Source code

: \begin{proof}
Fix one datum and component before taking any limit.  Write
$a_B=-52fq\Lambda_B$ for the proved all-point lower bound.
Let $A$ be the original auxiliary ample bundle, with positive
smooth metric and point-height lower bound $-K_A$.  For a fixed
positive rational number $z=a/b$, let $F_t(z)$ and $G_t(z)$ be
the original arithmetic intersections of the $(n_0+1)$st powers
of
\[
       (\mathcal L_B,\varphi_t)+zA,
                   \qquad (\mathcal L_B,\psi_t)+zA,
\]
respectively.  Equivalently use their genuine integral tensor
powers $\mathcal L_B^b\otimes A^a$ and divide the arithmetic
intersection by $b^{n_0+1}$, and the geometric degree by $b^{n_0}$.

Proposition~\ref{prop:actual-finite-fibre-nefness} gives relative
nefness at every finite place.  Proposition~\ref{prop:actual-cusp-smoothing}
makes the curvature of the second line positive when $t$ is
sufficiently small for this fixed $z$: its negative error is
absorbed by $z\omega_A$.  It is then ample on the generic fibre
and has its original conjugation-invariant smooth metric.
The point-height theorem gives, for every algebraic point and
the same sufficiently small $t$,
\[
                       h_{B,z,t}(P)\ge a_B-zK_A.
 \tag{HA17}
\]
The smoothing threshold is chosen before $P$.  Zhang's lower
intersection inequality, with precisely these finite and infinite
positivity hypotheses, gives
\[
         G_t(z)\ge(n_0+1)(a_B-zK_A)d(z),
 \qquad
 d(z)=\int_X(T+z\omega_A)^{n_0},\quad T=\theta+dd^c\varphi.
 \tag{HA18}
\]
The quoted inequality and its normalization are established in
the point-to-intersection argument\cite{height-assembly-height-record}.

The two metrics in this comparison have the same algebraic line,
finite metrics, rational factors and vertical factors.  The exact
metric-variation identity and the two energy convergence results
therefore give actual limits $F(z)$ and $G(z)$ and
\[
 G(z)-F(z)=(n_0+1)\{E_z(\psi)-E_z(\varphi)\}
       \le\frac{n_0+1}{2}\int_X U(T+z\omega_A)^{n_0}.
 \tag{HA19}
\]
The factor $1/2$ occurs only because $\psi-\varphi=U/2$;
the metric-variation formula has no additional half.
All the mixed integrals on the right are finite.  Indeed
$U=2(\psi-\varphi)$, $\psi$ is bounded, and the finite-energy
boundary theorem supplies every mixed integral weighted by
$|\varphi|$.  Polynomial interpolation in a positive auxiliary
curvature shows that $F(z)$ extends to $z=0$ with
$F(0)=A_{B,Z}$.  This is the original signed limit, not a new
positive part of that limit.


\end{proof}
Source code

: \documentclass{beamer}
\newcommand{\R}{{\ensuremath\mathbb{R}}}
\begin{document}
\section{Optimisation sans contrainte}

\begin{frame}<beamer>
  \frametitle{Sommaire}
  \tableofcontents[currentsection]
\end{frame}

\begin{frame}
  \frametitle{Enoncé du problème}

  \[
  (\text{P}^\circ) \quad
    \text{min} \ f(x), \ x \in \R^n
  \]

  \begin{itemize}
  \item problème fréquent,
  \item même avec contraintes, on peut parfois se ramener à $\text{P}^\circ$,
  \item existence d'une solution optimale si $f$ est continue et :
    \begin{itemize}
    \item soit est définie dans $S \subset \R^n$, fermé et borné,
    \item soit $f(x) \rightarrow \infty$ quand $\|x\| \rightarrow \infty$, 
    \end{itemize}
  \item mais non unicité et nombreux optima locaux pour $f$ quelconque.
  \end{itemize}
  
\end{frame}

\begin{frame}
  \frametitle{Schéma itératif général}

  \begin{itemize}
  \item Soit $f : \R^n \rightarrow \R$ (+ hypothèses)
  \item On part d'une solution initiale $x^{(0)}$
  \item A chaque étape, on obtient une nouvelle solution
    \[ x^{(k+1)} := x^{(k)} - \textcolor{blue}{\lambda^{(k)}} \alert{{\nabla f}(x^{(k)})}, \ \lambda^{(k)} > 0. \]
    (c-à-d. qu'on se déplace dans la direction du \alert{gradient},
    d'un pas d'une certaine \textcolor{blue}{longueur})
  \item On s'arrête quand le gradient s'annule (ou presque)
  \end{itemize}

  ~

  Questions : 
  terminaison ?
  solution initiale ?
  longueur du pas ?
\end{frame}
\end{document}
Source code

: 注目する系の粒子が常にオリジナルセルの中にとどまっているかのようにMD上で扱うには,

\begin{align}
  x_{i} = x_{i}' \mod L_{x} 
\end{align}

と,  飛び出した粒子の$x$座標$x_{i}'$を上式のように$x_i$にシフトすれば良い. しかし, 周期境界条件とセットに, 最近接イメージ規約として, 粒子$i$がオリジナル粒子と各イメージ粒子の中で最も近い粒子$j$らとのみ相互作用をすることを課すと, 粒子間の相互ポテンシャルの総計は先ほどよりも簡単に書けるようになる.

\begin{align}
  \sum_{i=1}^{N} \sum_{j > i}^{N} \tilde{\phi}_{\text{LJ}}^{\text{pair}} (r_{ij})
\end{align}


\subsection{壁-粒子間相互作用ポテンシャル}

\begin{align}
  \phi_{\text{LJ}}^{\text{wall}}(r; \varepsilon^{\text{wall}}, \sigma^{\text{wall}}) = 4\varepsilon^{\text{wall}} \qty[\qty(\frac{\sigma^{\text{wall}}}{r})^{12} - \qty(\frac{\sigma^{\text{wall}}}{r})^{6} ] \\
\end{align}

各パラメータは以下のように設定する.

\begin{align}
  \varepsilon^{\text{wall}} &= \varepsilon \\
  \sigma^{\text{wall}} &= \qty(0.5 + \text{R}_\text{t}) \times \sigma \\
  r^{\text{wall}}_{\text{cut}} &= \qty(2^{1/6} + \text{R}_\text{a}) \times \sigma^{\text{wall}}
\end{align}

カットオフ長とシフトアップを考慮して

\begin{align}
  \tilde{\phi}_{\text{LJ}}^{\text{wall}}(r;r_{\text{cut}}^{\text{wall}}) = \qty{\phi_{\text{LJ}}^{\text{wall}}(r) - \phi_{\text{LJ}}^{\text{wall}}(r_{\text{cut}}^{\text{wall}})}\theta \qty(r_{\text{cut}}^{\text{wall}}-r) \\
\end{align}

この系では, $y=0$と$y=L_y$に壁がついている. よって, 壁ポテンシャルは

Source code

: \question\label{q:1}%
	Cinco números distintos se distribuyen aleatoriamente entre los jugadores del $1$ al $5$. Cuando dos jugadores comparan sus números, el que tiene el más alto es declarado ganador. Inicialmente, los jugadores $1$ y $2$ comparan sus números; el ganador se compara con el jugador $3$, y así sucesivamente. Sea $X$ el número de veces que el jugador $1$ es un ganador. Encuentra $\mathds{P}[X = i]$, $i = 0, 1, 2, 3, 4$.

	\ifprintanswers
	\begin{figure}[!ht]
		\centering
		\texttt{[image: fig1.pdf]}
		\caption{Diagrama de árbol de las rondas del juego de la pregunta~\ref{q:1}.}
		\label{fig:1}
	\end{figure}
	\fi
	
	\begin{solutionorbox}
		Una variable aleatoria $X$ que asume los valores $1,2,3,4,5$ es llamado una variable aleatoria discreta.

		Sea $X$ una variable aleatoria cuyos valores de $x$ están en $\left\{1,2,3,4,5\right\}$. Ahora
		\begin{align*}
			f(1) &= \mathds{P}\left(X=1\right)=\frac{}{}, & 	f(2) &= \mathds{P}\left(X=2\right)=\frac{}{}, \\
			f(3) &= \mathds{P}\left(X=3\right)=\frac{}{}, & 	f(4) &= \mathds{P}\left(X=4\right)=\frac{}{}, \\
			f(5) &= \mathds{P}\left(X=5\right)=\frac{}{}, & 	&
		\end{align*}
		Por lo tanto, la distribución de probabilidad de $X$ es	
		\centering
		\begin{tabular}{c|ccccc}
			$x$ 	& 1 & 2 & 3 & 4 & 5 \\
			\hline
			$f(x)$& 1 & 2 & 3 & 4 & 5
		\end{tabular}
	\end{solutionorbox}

• • •

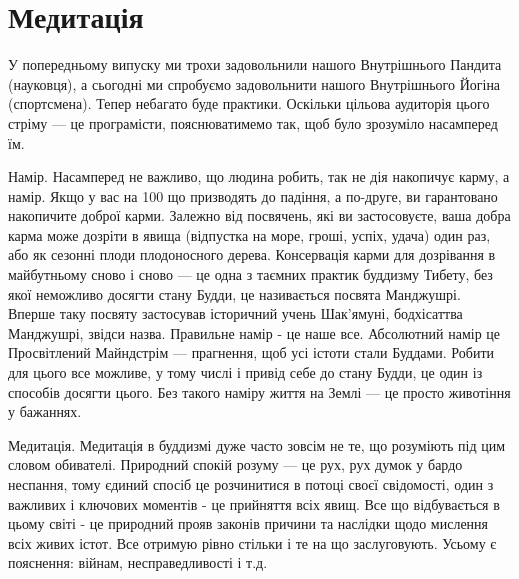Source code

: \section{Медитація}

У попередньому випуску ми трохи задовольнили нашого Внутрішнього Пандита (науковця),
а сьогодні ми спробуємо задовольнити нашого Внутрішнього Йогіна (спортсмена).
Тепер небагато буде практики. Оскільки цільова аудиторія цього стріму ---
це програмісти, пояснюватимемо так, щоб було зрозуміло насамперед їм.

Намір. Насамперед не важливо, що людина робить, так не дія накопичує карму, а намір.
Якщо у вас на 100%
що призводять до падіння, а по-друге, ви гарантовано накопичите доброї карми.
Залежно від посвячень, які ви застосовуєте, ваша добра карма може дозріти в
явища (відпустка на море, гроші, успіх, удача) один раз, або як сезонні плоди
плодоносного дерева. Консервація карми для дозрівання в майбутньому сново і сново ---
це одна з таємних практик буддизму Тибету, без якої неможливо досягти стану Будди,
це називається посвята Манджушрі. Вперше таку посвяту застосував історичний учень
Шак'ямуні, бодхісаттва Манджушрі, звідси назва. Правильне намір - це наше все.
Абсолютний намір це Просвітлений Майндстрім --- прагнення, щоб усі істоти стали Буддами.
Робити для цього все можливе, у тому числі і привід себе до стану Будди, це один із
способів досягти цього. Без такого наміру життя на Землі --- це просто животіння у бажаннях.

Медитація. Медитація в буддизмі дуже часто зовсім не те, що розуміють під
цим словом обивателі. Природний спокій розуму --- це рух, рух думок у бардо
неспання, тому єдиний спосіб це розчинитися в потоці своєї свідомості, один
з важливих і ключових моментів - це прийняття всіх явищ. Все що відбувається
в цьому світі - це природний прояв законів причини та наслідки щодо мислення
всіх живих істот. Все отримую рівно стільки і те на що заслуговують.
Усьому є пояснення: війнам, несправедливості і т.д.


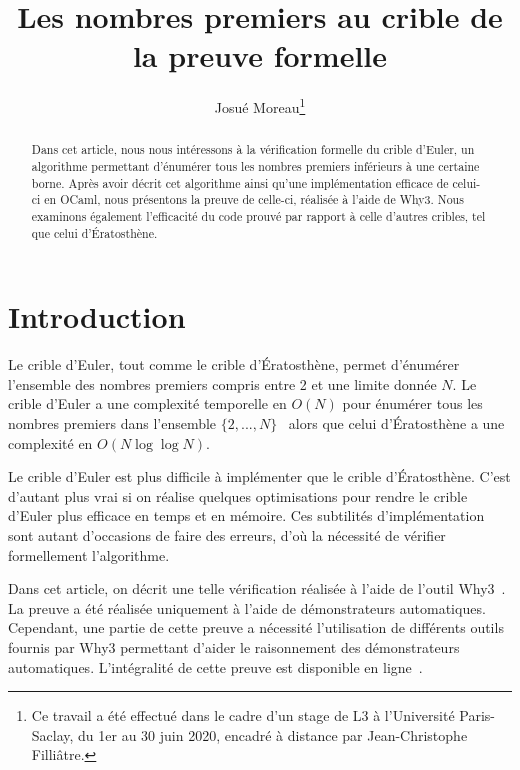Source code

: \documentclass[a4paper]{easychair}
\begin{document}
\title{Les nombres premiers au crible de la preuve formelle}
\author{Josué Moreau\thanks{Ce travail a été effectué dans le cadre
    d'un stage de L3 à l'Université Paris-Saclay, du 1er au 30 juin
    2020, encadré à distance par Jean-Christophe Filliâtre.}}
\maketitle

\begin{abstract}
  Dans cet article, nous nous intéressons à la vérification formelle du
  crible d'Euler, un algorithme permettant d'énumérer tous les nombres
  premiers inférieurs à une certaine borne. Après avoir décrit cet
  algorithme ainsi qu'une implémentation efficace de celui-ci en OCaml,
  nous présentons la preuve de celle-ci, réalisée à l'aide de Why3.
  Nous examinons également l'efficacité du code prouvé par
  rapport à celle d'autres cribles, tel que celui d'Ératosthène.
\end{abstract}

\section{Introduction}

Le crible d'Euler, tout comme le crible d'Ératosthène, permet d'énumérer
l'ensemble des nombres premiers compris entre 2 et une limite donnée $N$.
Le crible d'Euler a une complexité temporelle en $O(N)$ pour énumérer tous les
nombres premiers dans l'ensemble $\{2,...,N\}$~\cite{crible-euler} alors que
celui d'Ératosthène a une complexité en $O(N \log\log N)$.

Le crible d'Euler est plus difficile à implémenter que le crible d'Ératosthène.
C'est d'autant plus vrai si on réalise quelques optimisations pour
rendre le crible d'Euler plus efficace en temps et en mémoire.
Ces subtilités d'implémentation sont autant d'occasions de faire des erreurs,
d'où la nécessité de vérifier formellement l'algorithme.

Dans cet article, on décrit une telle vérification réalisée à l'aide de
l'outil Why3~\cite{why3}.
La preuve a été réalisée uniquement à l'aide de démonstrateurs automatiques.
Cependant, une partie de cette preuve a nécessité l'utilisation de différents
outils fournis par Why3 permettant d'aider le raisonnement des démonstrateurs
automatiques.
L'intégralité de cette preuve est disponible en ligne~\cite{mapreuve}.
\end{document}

• • •

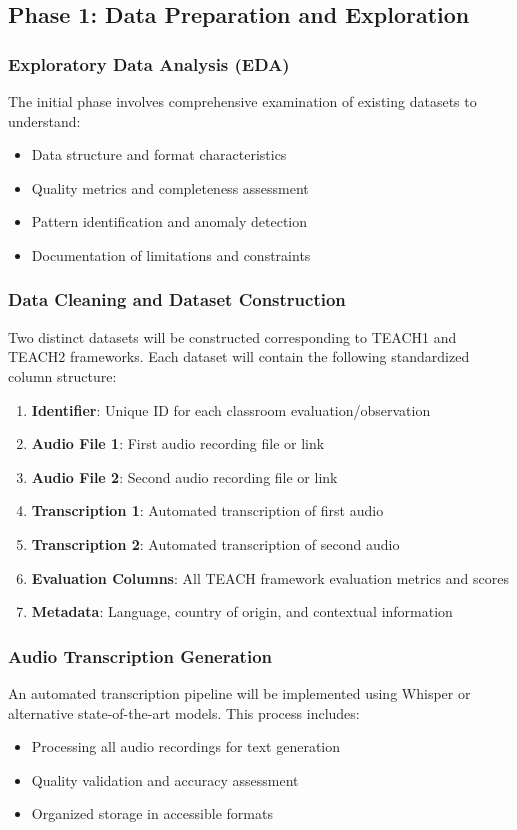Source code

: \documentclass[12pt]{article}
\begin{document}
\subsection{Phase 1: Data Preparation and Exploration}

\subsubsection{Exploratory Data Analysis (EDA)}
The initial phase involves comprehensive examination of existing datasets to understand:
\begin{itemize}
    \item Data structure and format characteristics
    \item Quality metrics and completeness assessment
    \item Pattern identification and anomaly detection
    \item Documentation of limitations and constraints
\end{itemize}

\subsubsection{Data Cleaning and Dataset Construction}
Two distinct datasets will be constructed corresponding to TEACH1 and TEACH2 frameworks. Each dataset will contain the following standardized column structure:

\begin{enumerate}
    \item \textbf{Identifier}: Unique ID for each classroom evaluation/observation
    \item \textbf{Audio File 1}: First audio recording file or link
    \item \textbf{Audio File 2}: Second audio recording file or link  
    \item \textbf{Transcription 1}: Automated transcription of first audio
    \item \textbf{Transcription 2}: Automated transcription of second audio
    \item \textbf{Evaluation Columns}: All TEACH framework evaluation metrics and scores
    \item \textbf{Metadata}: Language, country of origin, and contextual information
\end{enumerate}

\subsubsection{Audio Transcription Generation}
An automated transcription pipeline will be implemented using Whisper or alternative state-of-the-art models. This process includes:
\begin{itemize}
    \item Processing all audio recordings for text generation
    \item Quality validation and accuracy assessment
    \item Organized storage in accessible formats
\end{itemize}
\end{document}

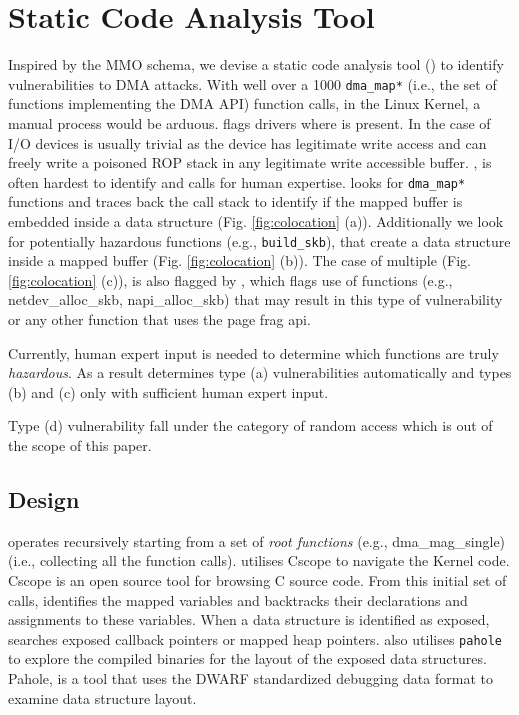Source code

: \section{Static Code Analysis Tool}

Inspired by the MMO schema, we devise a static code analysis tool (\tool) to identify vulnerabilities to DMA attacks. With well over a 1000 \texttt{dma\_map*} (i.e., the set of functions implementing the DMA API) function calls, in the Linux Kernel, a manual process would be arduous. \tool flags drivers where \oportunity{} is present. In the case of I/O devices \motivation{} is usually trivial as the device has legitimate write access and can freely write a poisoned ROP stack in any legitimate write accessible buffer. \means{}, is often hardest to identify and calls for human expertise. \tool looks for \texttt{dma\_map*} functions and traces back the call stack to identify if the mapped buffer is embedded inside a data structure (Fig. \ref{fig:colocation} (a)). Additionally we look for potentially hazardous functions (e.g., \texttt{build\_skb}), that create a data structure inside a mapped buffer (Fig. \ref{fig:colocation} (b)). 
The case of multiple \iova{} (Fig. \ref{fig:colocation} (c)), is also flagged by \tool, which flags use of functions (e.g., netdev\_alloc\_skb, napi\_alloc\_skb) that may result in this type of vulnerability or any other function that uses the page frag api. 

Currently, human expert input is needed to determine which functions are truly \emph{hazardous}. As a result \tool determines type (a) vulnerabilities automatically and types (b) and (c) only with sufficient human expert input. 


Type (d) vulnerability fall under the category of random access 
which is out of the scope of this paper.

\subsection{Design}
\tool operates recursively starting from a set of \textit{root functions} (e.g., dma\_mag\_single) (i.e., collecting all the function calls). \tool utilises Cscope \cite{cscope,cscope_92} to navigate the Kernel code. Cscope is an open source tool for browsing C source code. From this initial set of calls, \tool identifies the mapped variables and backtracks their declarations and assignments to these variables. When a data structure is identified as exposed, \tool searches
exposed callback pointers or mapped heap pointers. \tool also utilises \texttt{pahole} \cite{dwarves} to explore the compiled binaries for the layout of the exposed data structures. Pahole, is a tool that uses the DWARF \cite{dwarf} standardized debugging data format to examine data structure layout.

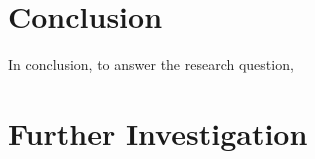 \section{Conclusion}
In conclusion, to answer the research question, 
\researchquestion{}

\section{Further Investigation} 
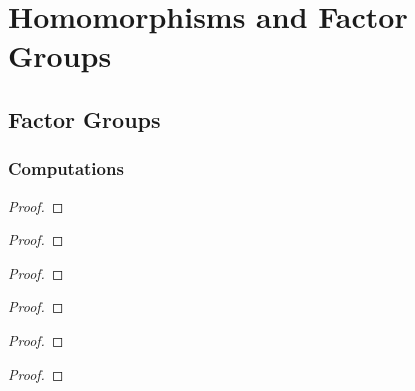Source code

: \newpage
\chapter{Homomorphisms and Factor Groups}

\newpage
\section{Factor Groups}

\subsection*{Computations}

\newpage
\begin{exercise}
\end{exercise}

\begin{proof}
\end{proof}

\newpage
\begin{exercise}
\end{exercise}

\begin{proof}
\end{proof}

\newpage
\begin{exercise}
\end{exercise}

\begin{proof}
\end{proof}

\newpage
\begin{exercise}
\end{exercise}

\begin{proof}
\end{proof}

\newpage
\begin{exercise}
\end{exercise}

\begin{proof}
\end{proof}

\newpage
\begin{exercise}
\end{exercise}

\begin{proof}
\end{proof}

• • •

→ PROBLEM STATEMENT: Write down exactly the span of lines above from the one containing "all-point lower bound." to the one containing "The smoothing threshold", both ends included.

→ ANSWER BOX:
$a_B=-52fq\Lambda_B$ for the proved all-point lower bound.
Let $A$ be the original auxiliary ample bundle, with positive
smooth metric and point-height lower bound $-K_A$.  For a fixed
positive rational number $z=a/b$, let $F_t(z)$ and $G_t(z)$ be
the original arithmetic intersections of the $(n_0+1)$st powers
of
\[
       (\mathcal L_B,\varphi_t)+zA,
                   \qquad (\mathcal L_B,\psi_t)+zA,
\]
respectively.  Equivalently use their genuine integral tensor
powers $\mathcal L_B^b\otimes A^a$ and divide the arithmetic
intersection by $b^{n_0+1}$, and the geometric degree by $b^{n_0}$.

Proposition~\ref{prop:actual-finite-fibre-nefness} gives relative
nefness at every finite place.  Proposition~\ref{prop:actual-cusp-smoothing}
makes the curvature of the second line positive when $t$ is
sufficiently small for this fixed $z$: its negative error is
absorbed by $z\omega_A$.  It is then ample on the generic fibre
and has its original conjugation-invariant smooth metric.
The point-height theorem gives, for every algebraic point and
the same sufficiently small $t$,
\[
                       h_{B,z,t}(P)\ge a_B-zK_A.
 \tag{HA17}
\]
The smoothing threshold is chosen before $P$.  Zhang's lower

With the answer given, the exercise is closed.